- Work to be completed: Wherever the word "State" occurs in the lines below, copy the whole line.

Saved data entries
=-=-=

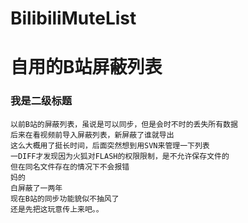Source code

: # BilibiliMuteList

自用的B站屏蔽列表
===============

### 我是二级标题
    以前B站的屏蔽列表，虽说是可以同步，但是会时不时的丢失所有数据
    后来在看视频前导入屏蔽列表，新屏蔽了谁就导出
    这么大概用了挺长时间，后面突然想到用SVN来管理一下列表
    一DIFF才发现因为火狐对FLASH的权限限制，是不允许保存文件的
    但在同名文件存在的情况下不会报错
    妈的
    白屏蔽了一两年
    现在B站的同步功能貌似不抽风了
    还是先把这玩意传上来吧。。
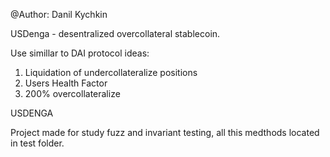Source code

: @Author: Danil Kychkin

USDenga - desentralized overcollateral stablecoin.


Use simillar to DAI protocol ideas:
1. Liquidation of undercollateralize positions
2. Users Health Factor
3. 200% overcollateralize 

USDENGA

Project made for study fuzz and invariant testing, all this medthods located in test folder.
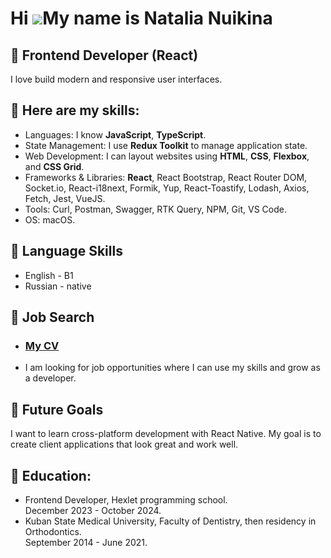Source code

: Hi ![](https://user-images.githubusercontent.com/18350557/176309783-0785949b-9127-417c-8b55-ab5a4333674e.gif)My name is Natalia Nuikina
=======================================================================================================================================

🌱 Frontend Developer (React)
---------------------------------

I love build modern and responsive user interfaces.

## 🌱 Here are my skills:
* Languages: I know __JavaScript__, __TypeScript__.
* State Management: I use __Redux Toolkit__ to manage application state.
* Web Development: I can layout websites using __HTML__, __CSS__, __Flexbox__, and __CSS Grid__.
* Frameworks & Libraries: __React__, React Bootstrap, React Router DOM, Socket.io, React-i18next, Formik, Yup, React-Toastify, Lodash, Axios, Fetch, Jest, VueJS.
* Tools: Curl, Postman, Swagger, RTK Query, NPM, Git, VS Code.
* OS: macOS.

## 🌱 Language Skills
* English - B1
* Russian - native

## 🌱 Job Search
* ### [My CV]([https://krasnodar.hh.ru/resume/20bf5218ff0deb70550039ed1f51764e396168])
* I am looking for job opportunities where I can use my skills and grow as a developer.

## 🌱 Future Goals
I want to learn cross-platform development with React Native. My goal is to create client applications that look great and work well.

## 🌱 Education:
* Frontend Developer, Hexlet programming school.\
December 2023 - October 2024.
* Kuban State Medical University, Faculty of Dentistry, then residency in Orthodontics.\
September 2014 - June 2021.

=-=-=

- Expected answer:
* State Management: I use __Redux Toolkit__ to manage application state.
* Kuban State Medical University, Faculty of Dentistry, then residency in Orthodontics.\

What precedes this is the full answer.